[[ Material provided open ]]

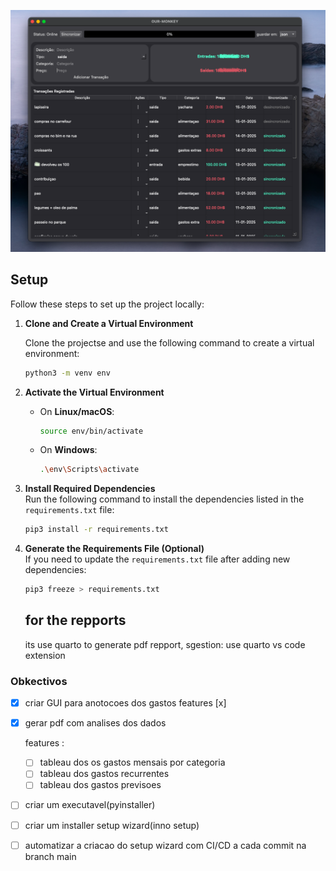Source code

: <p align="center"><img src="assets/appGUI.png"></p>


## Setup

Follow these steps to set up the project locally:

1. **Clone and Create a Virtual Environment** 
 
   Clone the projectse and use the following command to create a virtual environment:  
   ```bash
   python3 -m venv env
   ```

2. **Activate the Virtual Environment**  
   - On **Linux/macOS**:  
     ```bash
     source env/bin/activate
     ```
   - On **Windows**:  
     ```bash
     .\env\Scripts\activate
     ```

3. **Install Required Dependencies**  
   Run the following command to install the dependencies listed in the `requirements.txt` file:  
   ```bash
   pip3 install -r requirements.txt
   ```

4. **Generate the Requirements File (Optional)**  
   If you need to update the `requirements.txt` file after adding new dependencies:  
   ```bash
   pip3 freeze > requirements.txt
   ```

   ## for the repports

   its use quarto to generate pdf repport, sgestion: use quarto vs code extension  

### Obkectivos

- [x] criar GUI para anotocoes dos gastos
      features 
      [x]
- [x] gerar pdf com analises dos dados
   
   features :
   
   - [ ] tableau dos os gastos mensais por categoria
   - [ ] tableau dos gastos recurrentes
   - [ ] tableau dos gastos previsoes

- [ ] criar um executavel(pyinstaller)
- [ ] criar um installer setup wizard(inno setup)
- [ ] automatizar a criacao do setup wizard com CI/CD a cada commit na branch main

[[ Material provided closed ]]

### Problem details
For every line above that holds the word "criar", report the whole line.

### Solution
- [x] criar GUI para anotocoes dos gastos
- [ ] criar um executavel(pyinstaller)
- [ ] criar um installer setup wizard(inno setup)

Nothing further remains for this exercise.